Nearly every state economist who presented to the Tennessee funding board Monday noted this tax burden shift as officials considered how to project the state government’s future budget.
“We are more dependent on sales tax than historically we have been,” said Jeff Bjark, the director of research with Tennessee’s Department of Revenue, to the board.
Tennessee is one of the lowest-taxed states in the nation, according to a 2024 report from the think tank ThinkTennessee. But the same report also found that in Tennessee, lawmakers have steadily shifted more of the tax burden from corporations to people, resulting in low-income families having a “higher tax burden than wealthier families and businesses.”
Sales taxes are considered “regressive” taxes and under the state’s sales tax-heavy system, low-income families pay a higher proportion of their income in taxes than any other income group, ThinkTennessee found.
Nearly two-thirds of Tennessee’s $21 billion tax revenue comes from sales tax. The state’s average sales tax rate of around 9.6% is the second-highest rate in the U.S., according to the Tax Foundation.
Don Bruce, a professor of economics at the Boyd Center for Business and Economic Research at the University of Tennessee, told the board that its business tax collections would continue to fall this year as the government adjusted to the corporate tax cuts.
Joseph Newhard, an assistant Professor of Economics at East Tennessee State University, said the business tax cut situation provided “uncertainty,” making it difficult to project how far the revenue would fall.
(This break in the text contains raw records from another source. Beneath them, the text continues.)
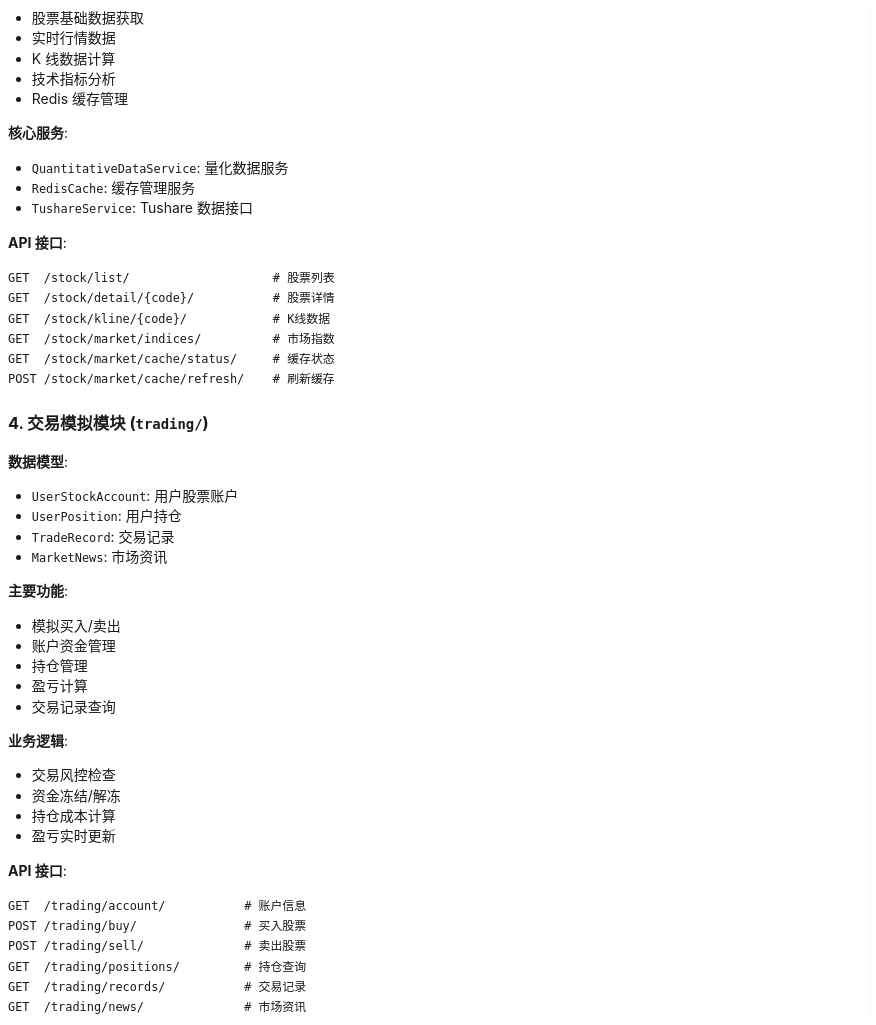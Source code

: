 - 股票基础数据获取
- 实时行情数据
- K 线数据计算
- 技术指标分析
- Redis 缓存管理

**核心服务**:

- `QuantitativeDataService`: 量化数据服务
- `RedisCache`: 缓存管理服务
- `TushareService`: Tushare 数据接口

**API 接口**:

```
GET  /stock/list/                    # 股票列表
GET  /stock/detail/{code}/           # 股票详情
GET  /stock/kline/{code}/            # K线数据
GET  /stock/market/indices/          # 市场指数
GET  /stock/market/cache/status/     # 缓存状态
POST /stock/market/cache/refresh/    # 刷新缓存
```

### 4. 交易模拟模块 (`trading/`)

**数据模型**:

- `UserStockAccount`: 用户股票账户
- `UserPosition`: 用户持仓
- `TradeRecord`: 交易记录
- `MarketNews`: 市场资讯

**主要功能**:

- 模拟买入/卖出
- 账户资金管理
- 持仓管理
- 盈亏计算
- 交易记录查询

**业务逻辑**:

- 交易风控检查
- 资金冻结/解冻
- 持仓成本计算
- 盈亏实时更新

**API 接口**:

```
GET  /trading/account/           # 账户信息
POST /trading/buy/               # 买入股票
POST /trading/sell/              # 卖出股票
GET  /trading/positions/         # 持仓查询
GET  /trading/records/           # 交易记录
GET  /trading/news/              # 市场资讯
```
Tennessee’s funding board meets every November to hear an update of the state’s economy from academics and federal and state officials. The board is tasked with using that information to project how much revenue the state will generate in future years, the first step in Gov. Bill Lee’s 2025-26 budget. It will make an official projections on Nov. 24.
Overall, the economists were optimistic about Tennessee’s outlook, noting that the state continued to outpace the U.S. average in gross domestic product growth and had lower unemployment than the national average.
All the economists acknowledged concerns about President Donald Trump’s tariffs, but noted the tariffs have yet severely impacted Tennessee’s economy.